Dr. Roy Casagranda gives an overview of the first part of WWII with an eye towards explaining the significance of the Battle of Stalingrad. This is the first Austin School lecture in 2 years!
@@Tamirpop I mean he makes up funny stories that have nothing to do with history. His comments on Stalingrad have been my first exposure to his very uninformed grasp on history.
@@Tamirpop You're listening to a nincompoop. He doesn't have any clue about history and is just retelling the fables that were taught to us. Then he passes them off to you like he's old and wise.
@@The2ndFirst seems that you have a personal problem with the man. Ok so you can present what you know about the "real" history instead of the "fables" as you called them.
I am at the process of listening to your lectures, its hard to stop listening simply because they are great and sincere and entertaining knowledge Thank you
Thank you, thank you, thank you. Thank you for posting your lectures and interviews! You have students all over the world. Thank you for the time you put into your research and thank you for the thinking it clearly takes to pull it all together.

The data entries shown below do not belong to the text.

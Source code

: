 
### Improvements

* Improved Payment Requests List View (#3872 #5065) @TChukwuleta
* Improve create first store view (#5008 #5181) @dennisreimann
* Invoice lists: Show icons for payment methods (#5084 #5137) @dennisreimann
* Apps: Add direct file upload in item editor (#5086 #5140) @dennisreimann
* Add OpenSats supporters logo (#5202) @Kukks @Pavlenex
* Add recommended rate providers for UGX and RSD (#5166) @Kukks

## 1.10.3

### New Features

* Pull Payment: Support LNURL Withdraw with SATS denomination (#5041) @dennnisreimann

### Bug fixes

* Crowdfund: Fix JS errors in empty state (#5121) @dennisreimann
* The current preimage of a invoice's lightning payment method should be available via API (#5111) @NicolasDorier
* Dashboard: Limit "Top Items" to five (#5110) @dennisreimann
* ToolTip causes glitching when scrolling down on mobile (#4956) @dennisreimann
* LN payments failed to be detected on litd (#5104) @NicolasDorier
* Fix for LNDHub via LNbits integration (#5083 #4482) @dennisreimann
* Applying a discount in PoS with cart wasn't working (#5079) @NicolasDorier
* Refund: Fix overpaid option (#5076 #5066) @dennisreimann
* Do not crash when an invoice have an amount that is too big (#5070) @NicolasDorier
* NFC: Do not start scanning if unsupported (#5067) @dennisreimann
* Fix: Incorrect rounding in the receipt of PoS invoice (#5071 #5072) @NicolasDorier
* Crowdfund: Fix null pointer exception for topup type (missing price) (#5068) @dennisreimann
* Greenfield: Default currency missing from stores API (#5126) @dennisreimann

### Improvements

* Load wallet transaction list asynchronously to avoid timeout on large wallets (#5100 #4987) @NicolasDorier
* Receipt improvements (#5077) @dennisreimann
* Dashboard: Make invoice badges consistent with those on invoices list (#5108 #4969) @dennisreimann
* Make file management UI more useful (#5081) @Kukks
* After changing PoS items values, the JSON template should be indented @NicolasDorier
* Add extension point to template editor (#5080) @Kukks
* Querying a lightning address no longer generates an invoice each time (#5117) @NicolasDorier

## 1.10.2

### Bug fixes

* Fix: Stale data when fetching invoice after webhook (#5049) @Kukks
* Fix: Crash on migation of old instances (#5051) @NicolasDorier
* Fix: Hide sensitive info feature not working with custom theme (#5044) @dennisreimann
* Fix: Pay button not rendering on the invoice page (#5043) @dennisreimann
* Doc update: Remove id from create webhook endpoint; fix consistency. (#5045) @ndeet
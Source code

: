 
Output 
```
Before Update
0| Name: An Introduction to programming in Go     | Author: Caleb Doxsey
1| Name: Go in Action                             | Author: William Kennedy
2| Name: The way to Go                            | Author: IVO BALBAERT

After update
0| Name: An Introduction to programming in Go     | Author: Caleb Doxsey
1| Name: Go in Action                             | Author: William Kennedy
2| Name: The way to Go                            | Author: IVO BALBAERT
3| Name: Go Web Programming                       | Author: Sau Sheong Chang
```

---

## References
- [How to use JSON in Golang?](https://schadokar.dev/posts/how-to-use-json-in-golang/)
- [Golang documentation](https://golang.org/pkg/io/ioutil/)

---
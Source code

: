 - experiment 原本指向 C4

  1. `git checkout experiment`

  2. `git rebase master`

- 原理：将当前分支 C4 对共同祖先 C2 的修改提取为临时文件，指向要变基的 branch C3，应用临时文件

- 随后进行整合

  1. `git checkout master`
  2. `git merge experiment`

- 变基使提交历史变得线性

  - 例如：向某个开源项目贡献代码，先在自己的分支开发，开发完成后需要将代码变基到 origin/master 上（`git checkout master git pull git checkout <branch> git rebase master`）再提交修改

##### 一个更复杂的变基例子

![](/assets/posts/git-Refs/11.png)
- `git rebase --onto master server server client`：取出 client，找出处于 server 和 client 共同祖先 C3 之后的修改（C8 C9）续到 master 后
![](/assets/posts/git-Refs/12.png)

Professor, please write few books on Middle-East, US Foreign Policy and WWII and all other topics that you are well versed in. I had already purchased your fiction book, just to show my gratitude for all the knowledge that I've gained from your videos (despite I only read non-fiction). I wish I was where you are so I could gatecrash all your lectures. Sincere, heartfelt gratitude Sir!
He mentioned the German soldiers were drinking heavily to get through the battle. My father-in-law fought for the Viet Cong for 10 years from 1965 until the end of the American War in 1975. He told me the same thing about that fighting. They drank a lot. He quit drinking after the war and never started again.
Thank u Dr. Roy Casangranda yet another interesting lecture. One remark 1:02:10 although the bombing campaign helped the ministry of propaganda and public enlightenment, it is interesting to note in this context that it forced the luftwaffe to recall airplanes from the fronts. This helped the soviet air forces to gain air dominance earlier than they otherwise would have. Flak 88's who were often used in an anti-tank role also had to be recalled from the frontlines, severely reducing anti-tank capabilities of infantry regiments, staffing these anti-air guns also took lot of girlpower. All these elements have let militarian historians to conclude that the bombing raids had a negative overall effect on the capabilities of germany to wage war.
The Germans kept producing more tanks planes and guns year over year through the bombing raids. All we accomplished was the murder of millions of women, children and elderly, refugees. And the destruction of ancient European architecture and artwork. The amount of men we lost, the resources sunk into those missions would have been better spent elsewhere.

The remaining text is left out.